# What is being asked
Go through the data and copy each line where the string "degree" appears.

# Stored data
^^^^

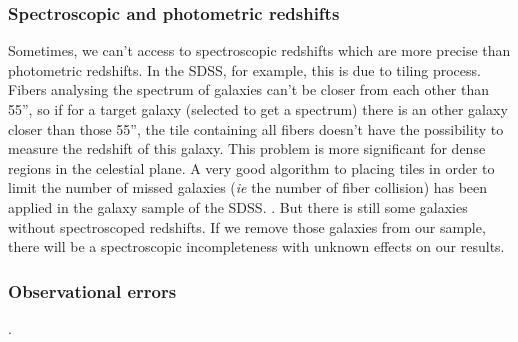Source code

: \subsubsection{Spectroscopic and photometric redshifts}
%
Sometimes, we can't access to spectroscopic redshifts which are more precise
than photometric redshifts. In the SDSS, for example, this is due to tiling
process. Fibers analysing the spectrum of galaxies can't be closer from each
other than 55'', so if for a target galaxy (selected to get a spectrum)
there is an other galaxy closer than those 55'', the tile containing all fibers
doesn't have the possibility to measure the redshift of this galaxy. This
problem is more significant for dense regions in the celestial plane. A very
good algorithm to placing tiles in order to limit the number of missed galaxies
(\textit{ie} the number of fiber collision) has been applied in the galaxy
sample of the SDSS\@.
%
.
%
But there is still some galaxies without spectroscoped
redshifts. If we remove those galaxies from our sample, there will be a
spectroscopic incompleteness with unknown effects on our results.
%
%
\subsubsection{Observational errors}
%
%
.
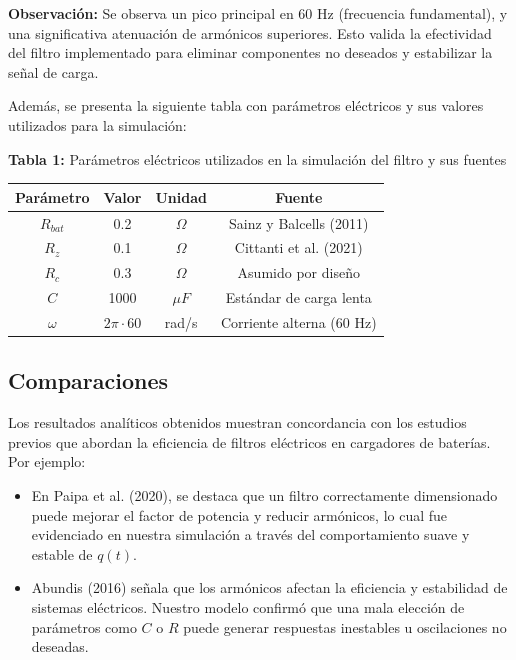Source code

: \textbf{Observación:} Se observa un pico principal en 60 Hz (frecuencia fundamental), y una significativa atenuación de armónicos superiores. Esto valida la efectividad del filtro implementado para eliminar componentes no deseados y estabilizar la señal de carga.

\vspace{0.5cm}
Además, se presenta la siguiente tabla con parámetros eléctricos y sus valores utilizados para la simulación:

\textbf{Tabla 1:} Parámetros eléctricos utilizados en la simulación del filtro y sus fuentes

\begin{table}[H]
	\centering
	\begin{tabular}{|c|c|c|c|}
		\hline
		\textbf{Parámetro} & \textbf{Valor}    & \textbf{Unidad} & \textbf{Fuente}           \\
		\hline
		\( R_{bat} \)      & 0.2               & \(\Omega\)      & Sainz y Balcells (2011)   \\
		\hline
		\( R_z \)          & 0.1               & \(\Omega\)      & Cittanti et al. (2021)    \\
		\hline
		\( R_c \)          & 0.3               & \(\Omega\)      & Asumido por diseño        \\
		\hline
		\( C \)            & 1000              & \(\mu F\)       & Estándar de carga lenta   \\
		\hline
		\( \omega \)       & \(2\pi \cdot 60\) & rad/s           & Corriente alterna (60 Hz) \\
		\hline
	\end{tabular}
\end{table}
\subsection{Comparaciones}
Los resultados analíticos obtenidos muestran concordancia con los estudios previos que abordan la eficiencia de filtros eléctricos en cargadores de baterías. Por ejemplo:

\begin{itemize}
	\item En Paipa et al. (2020), se destaca que un filtro correctamente dimensionado puede mejorar el factor de potencia y reducir armónicos, lo cual fue evidenciado en nuestra simulación a través del comportamiento suave y estable de $q(t)$.

	\item Abundis (2016) señala que los armónicos afectan la eficiencia y estabilidad de sistemas eléctricos. Nuestro modelo confirmó que una mala elección de parámetros como $C$ o $R$ puede generar respuestas inestables u oscilaciones no deseadas.
\end{itemize}

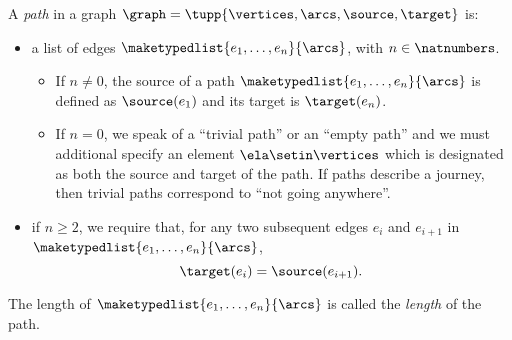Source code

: \begin{definition}[Paths]
    \label{def:path}
    A \emph{path} in a graph $\graph=\tupp{\vertices,\arcs, \source,\target}$ is:

    \constit

    \begin{itemize}
        \item a list of edges $\maketypedlist{e_1, \dots, e_n}{\arcs}$, with $n \in \natnumbers$.
              \begin{itemize}
                  \item If $n \neq 0$, the source of a path $\maketypedlist{e_1, \dots, e_n}{\arcs}$ is defined as $\source(e_1)$ and its target is $\target(e_n)$.
                  \item If $n = 0$, we speak of a ``trivial path'' or an ``empty path'' and we must additional specify an element $\ela \setin \vertices$ which is designated as both the source and target of the path.
                        If paths describe a journey, then trivial paths correspond to ``not going anywhere''.
              \end{itemize}
    \end{itemize}

    \condit

    \begin{itemize}
        \item if $n \geq 2$, we require that, for any two subsequent edges $e_i$ and $e_{i+1}$ in $\maketypedlist{e_1, \dots, e_n}{\arcs}$,
              \begin{equation}
                  \target(e_i) = \source(e_{i+1}).
              \end{equation}
    \end{itemize}
    The length of $\maketypedlist{e_1, \dots, e_n}{\arcs}$ is called the \emph{length} of the path.
\end{definition}
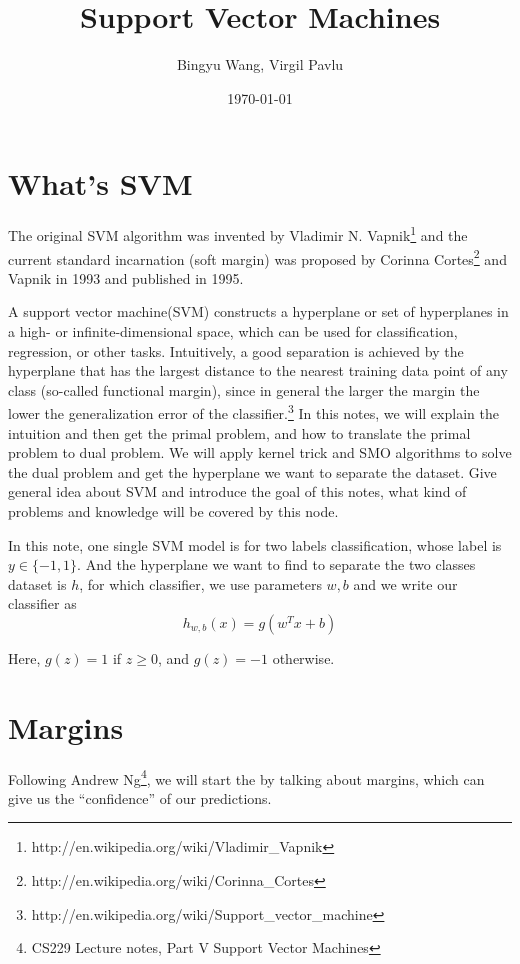 \documentclass[a4paper]{article}
\title{Support Vector Machines}
\author{Bingyu Wang, Virgil Pavlu}
\date{\today}
\begin{document}
\maketitle
\section{What's SVM}
The original SVM algorithm was invented by Vladimir N. Vapnik\footnote{http://en.wikipedia.org/wiki/Vladimir\_Vapnik} and the current standard incarnation (soft margin) was proposed by Corinna Cortes\footnote{http://en.wikipedia.org/wiki/Corinna\_Cortes} and Vapnik in 1993 and published in 1995.

A support vector machine(SVM) constructs a hyperplane or set of hyperplanes in a high- or infinite-dimensional space, which can be used for classification, regression, or other tasks. Intuitively, a good separation is achieved by the hyperplane that has the largest distance to the nearest training data point of any class (so-called functional margin), since in general the larger the margin the lower the generalization error of the classifier.\footnote{http://en.wikipedia.org/wiki/Support\_vector\_machine} In this notes, we will explain the intuition and then get the primal problem, and how to translate the primal problem to dual problem. We will apply kernel trick and SMO algorithms to solve the dual problem and get the hyperplane we want to separate the dataset.
Give general idea about SVM and introduce the goal of this notes, what kind of problems and knowledge will be covered by this node. 

In this note, one single SVM model is for two labels classification, whose label is $y \in \{-1, 1\}$. And the hyperplane we want to find to separate the two classes dataset is $h$, for which classifier, we use parameters $w, b$ and we write our classifier as
$$
h_{w,b}(x) = g(w^T x + b)
$$

Here, $g(z) = 1$ if $z \geq 0$, and $g(z) = -1$ otherwise. 

\section{Margins}

Following Andrew Ng\footnote{CS229 Lecture notes, Part V Support Vector Machines}, we will start the by talking about margins, which can give us the ``confidence'' of our predictions.
\end{document}
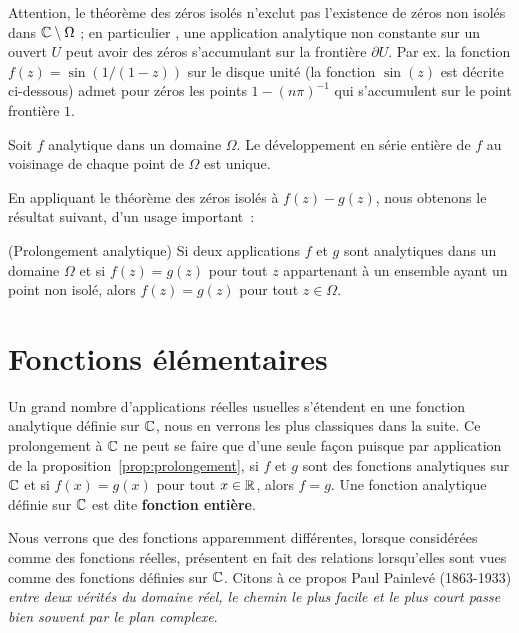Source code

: \begin{rem}
Attention, le théorème des zéros isolés n'exclut pas l'existence de zéros non isolés dans $\mathbb{C} \setminus \Omega$ ; en particulier , une application analytique non constante sur un ouvert $U$ peut avoir des zéros s'accumulant sur la frontière $\partial U$. Par ex. la fonction $f(z)=\sin(1/(1-z))$ sur le disque unité (la fonction $\sin(z)$ est décrite ci-dessous) admet pour zéros les points $1-(n\pi)^{-1}$ qui s'accumulent sur le point frontière $1$. 
\end{rem}


\begin{fprop}
Soit $f$ analytique dans un domaine $\Omega$. Le développement en série entière
de $f$ au voisinage de chaque point de $\Omega$ est unique.
\end{fprop}



En appliquant le théorème des zéros isolés à $f(z)-g(z)$, nous obtenons le résultat suivant, d'un usage important~:
\begin{fprop}(Prolongement analytique) \label{prop:prolongement}
Si deux applications $f$ et $g$ sont analytiques dans un domaine $\Omega$ et si $f(z)=g(z)$ pour tout $z$ appartenant à un ensemble ayant un point non isolé, alors $f(z)=g(z)$ pour tout $z \in \Omega$.
\end{fprop}




 
\section{Fonctions élémentaires}

Un grand nombre d'applications réelles usuelles s'étendent en une fonction analytique définie sur $\mathbb{C}$, nous en verrons les plus classiques dans la suite. Ce prolongement à $\mathbb{C}$ ne peut se faire que d'une seule façon puisque par application de la proposition~\ref{prop:prolongement}, si $f$ et $g$ sont des fonctions analytiques sur $\mathbb{C}$ et si $f(x)=g(x)$ pour tout $x \in \mathbb R$, alors $f=g$. Une fonction analytique définie sur $\mathbb{C}$ est dite \textbf{fonction entière}.

Nous verrons que des fonctions apparemment différentes, lorsque considérées comme des fonctions réelles, présentent en fait des relations lorsqu'elles sont vues comme des fonctions définies sur $\mathbb{C}$. Citons à ce propos Paul Painlevé (1863-1933) \og \emph{entre deux vérités du domaine réel, le chemin le plus facile et le plus court passe bien souvent par le plan complexe}\fg{}.


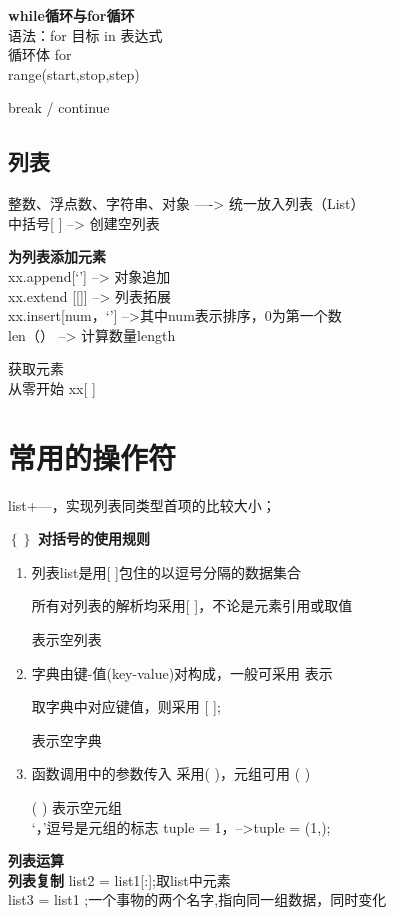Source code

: \documentclass[a4paper,10pt]{ctexart}
\begin{document}
\textbf{while循环与for循环}\\
语法：for 目标 in 表达式
\\ 循环体 for
\\ range(start,stop,step)

break / continue

\subsection{列表}

整数、浮点数、字符串、对象    ----> 统一放入列表（List）\\
中括号[ ] --> 创建空列表%

\textbf{为列表添加元素}\\
xx.append[‘’] --> 对象追加\\
xx.extend [[]] --> 列表拓展\\
xx.insert[num，‘’] -->其中num表示排序，0为第一个数\\
len（） --> 计算数量length

获取元素\\
从零开始  xx[ ]

\section{常用的操作符}
list+—，实现列表同类型首项的比较大小；\par
$\left\{   \right\}$
\textbf{对括号的使用规则}
\begin{enumerate}
  \item 列表list是用[ ]包住的以逗号分隔的数据集合

        所有对列表的解析均采用[ ]，不论是元素引用或取值\par
        [ ]表示空列表

  \item 字典由键-值(key-value)对构成，一般可采用{ }表示

        取字典中对应键值，则采用 [ ];\par
        { }表示空字典

  \item 函数调用中的参数传入 采用( )，元组可用 ( )\par
        ( ) 表示空元组\\
        ‘，’逗号是元组的标志
        tuple = 1，-->tuple = (1,);


\end{enumerate}

\textbf{列表运算}%
~\\
\textbf{列表复制}
list2 = list1[:];取list中元素\\
list3 = list1 ;一个事物的两个名字,指向同一组数据，同时变化\\ \vbox{}
\end{document}

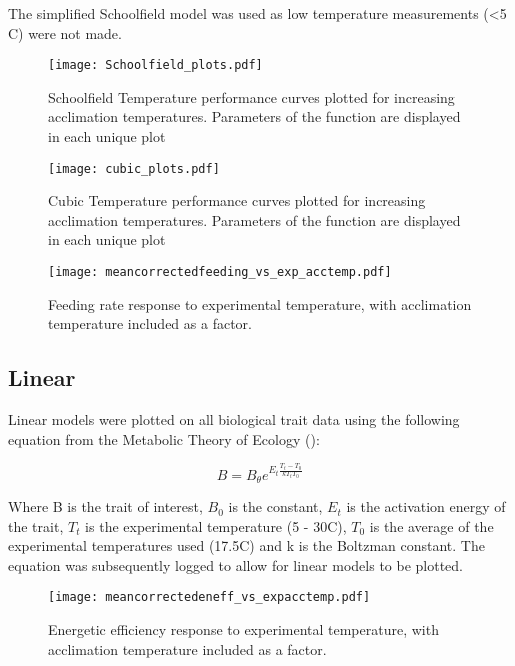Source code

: \documentclass[../../Paper.tex]{subfiles}
\begin{document}
The simplified Schoolfield model was used
as low temperature measurements (\textless 5 \degree C) were not made. 


\begin{figure*}[!t]
\centering
\texttt{[image: Schoolfield\_plots.pdf]}
\caption{Schoolfield Temperature performance curves plotted for increasing 
acclimation temperatures. Parameters of the function are displayed in each 
unique plot}
\end{figure*}

\begin{figure*}[!t]
\centering
\texttt{[image: cubic\_plots.pdf]}
\caption{Cubic Temperature performance curves plotted for increasing 
acclimation temperatures. Parameters of the function are displayed in each 
unique plot}
\end{figure*}

\begin{figure*}[!b]

\centering
\texttt{[image: meancorrectedfeeding\_vs\_exp\_acctemp.pdf]}
\caption{Feeding rate response to experimental temperature, with    
acclimation temperature included as a factor.}
\end{figure*}

\subsection*{Linear}

Linear models were plotted on all biological trait data using 
the following equation from the Metabolic Theory of Ecology 
(\cite{gillooly_effects_2001,savage_effects_2004}):

\begin{equation}
B = B_{\theta} e^{E_t\frac{T_t - T_0}{kT_tT_0}}
\end{equation}

Where B is the trait of interest, $B_0$ is the constant, $E_t$ is the 
activation energy of the trait, $T_t$ is the experimental temperature (5 - 
30\degree C), $T_0$ is the average of the experimental temperatures used (17.5\degree C) and k is the Boltzman constant. The equation was subsequently logged to allow for linear models to be plotted.


\begin{figure*}[!b]

\centering
\texttt{[image: meancorrectedeneff\_vs\_expacctemp.pdf]}
\caption{Energetic efficiency response to experimental temperature, with    
acclimation temperature included as a factor.}
\end{figure*}
\end{document}
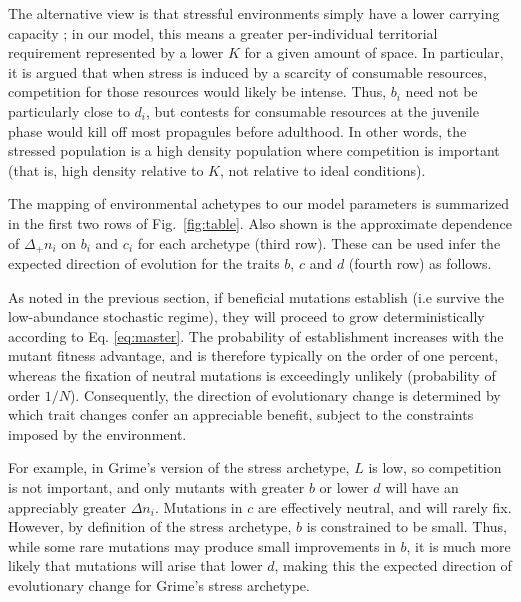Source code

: \documentclass[11pt]{article}
\begin{document}
The alternative view is that stressful environments simply have a lower carrying capacity \citep{taylor_1990}; in our model, this means a greater per-individual territorial requirement represented by a lower $K$ for a given amount of space. In particular, it is argued that when stress is induced by a scarcity of consumable resources, competition for those resources would likely be intense. Thus, $b_i$ need not be particularly close to $d_i$, but contests for consumable resources at the juvenile phase would kill off most propagules before adulthood. In other words, the stressed population is a high density population where competition is important \citep{taylor_1990} (that is, high density relative to $K$, not relative to ideal conditions). 

The mapping of environmental achetypes to our model parameters is summarized in the first two rows of Fig.~\ref{fig:table}. Also shown is the approximate dependence of $\Delta_+ n_i$ on $b_i$ and $c_i$ for each archetype (third row). These can be used infer the expected direction of evolution for the traits $b$, $c$ and $d$ (fourth row) as follows. 

As noted in the previous section, if beneficial mutations establish (i.e survive the low-abundance stochastic regime), they will proceed to grow deterministically according to Eq. \eqref{eq:master}. The probability of establishment increases with the mutant fitness advantage, and is therefore typically on the order of one percent, whereas the fixation of neutral mutations is exceedingly unlikely (probability of order $1/N$). Consequently, the direction of evolutionary change is determined by which trait changes confer an appreciable benefit, subject to the constraints imposed by the environment. 

For example, in Grime's version of the stress archetype, $L$ is low, so competition is not important, and only mutants with greater $b$ or lower $d$ will have an appreciably greater $\Delta n_i$. Mutations in $c$ are effectively neutral, and will rarely fix. However, by definition of the stress archetype, $b$ is constrained to be small. Thus, while some rare mutations may produce small improvements in $b$, it is much more likely that mutations will arise that lower $d$, making this the expected direction of evolutionary change for Grime's stress archetype. 
\end{document}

^^^^

# Result of this task
as low temperature measurements (\textless 5 \degree C) were not made. 
30\degree C), $T_0$ is the average of the experimental temperatures used (17.5\degree C) and k is the Boltzman constant. The equation was subsequently logged to allow for linear models to be plotted.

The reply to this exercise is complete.